Nada será como antes amanhã ou depois de amanhã nesse mundo sacudido pela força elétrica anárquica de Donald Trump, pela reconfiguração do Oriente Médio sob a sanha devastadora de Benjamin Netanyahu, pela incontível ascensão da China, pela fragilização da Europa e pela inamovível rocha da Grande Rússia. As desigualdades se acirram, as respostas a demandas de massas periféricas são precárias e as contradições alimentam aventuras, conflitos sociais, impasses políticos e ameaças militares.
Sim, são situações não tão novas sob a face da Terra, porém estamos vendo que o torvelinho do pós-pós-Guerra se insinua e provoca mudanças há pouco inconcebíveis. Os novos choques de forças vão ao mesmo tempo deformando o tecido institucional do antigo consenso ocidental e das grandes intermediações globais.
O que será que será?
No Brasil, para falarmos de nossa aldeia, vai se configurando uma perspectiva que em sua dramaticidade e em suas dificuldades pode até inspirar otimismo. Por circunstâncias que se precipitaram, a democracia brasileira resistiu e reagiu a um período sombrio de ameaças e mostra-se agora inclinada a um acerto de contas que poderá representar a inauguração de uma nova quadra no processo de superação da ditadura, já a completar suas quatro décadas.
A aceitação da denúncia contra Jair Bolsonaro terá o efeito de acirrar ânimos e gerar turbulências num período de tempo que poderá se alongar e nos trazer lances surpreendentes —o que não seria nada estranho à dinâmica brasileira.
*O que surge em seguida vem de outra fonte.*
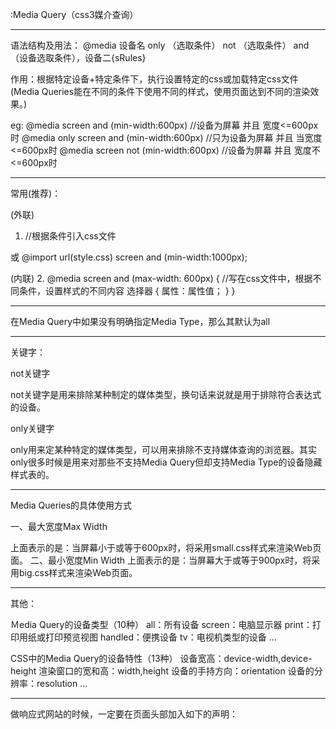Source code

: 
:Media Query（css3媒介查询）

------------------------------------
语法结构及用法：
@media 设备名 only （选取条件） not （选取条件） and（设备选取条件），设备二{sRules}

作用：根据特定设备+特定条件下，执行设置特定的css或加载特定css文件 (Media Queries能在不同的条件下使用不同的样式，使用页面达到不同的渲染效果。)

eg:
@media screen and (min-width:600px)  //设备为屏幕 并且 宽度<=600px时
@media only screen and (min-width:600px) //只为设备为屏幕 并且 当宽度<=600px时
@media screen not (min-width:600px) //设备为屏幕 并且 宽度不<=600px时

------------------------------------
常用(推荐)：

(外联)
1. <link rel="stylesheet" media="screen and (min-width:600px) and (max-width:900px)" href="style.css" type="text/css" /> //根据条件引入css文件
或
@import url(style.css) screen and (min-width:1000px);

(内联)
2. @media screen and (max-width: 600px) { //写在css文件中，根据不同条件，设置样式的不同内容
    选择器 {
        属性：属性值；
    }
}

------------------------------------
在Media Query中如果没有明确指定Media Type，那么其默认为all

------------------------------------
关键字：

not关键字
<link rel="stylesheet" media="not print and (max-width: 1200px)" href="print.css" type="text/css" />
not关键字是用来排除某种制定的媒体类型，换句话来说就是用于排除符合表达式的设备。

only关键字
<link rel="stylesheet" media="only screen and (max-device-width:240px)" href="android240.css" type="text/css" />
only用来定某种特定的媒体类型，可以用来排除不支持媒体查询的浏览器。其实only很多时候是用来对那些不支持Media Query但却支持Media Type的设备隐藏样式表的。

------------------------------------
Media Queries的具体使用方式

一、最大宽度Max Width
<link rel="stylesheet" media="screen and (max-width:600px)" href="small.css" type="text/css" />
上面表示的是：当屏幕小于或等于600px时，将采用small.css样式来渲染Web页面。
二、最小宽度Min Width
<link rel="stylesheet" media="screen and (min-width:900px)" href="big.css" type="text/css" />
上面表示的是：当屏幕大于或等于900px时，将采用big.css样式来渲染Web页面。

------------------------------------
其他：

Ｍedia Query的设备类型（10种）
all：所有设备
screen：电脑显示器
print：打印用纸或打印预览视图
handled：便携设备
tv：电视机类型的设备
…

CSS中的Media Query的设备特性（13种）
设备宽高：device-width,device-height
渲染窗口的宽和高：width,height
设备的手持方向：orientation
设备的分辨率：resolution
…

------------------------------------
做响应式网站的时候，一定要在页面头部加入如下的声明：
<meta name="viewport" content="width=device-width, initial-scale=1.0, minimum-scale=1.0, maximum-scale=1.0">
Os questionamentos ao Supremo Tribunal Federal são conhecidos e podem recrudescer. Caberá ao tribunal ajudar a si mesmo e ao país na condução equilibrada do julgamento, com as amplas garantias que a Constituição assegura e sobretudo com a capacidade de transmitir à sociedade a percepção segura de uma atitude de isenção —que tem sofrido arranhões.
Uma conduta embasada, firme e serena será importante para contrastar a narrativa —sim, a narrativa— de perseguição política e farsa judicial para julgar os envolvidos numa trama golpista que deixou pelo caminho fortíssimas evidências.
O fato de um ex-presidente e de militares de alta patente estarem sentados no banco dos réus por conspiração contra o Estado de Direito não é em nenhum lugar coisa trivial, muito menos num país propenso a soluções acomodatícias entre elites. O fato de que se atue abertamente, no campo bolsonarista, para que os EUA de Trump interfiram no rumo dos acontecimentos ressalta esse entrelaçamento perturbador de situações nacionais e internacionais.
Estamos diante de um quadro desafiador com promessas de consequências cruciais e duradouras. Dizer isso, eu sei, é chover no molhado, mas é o que temos.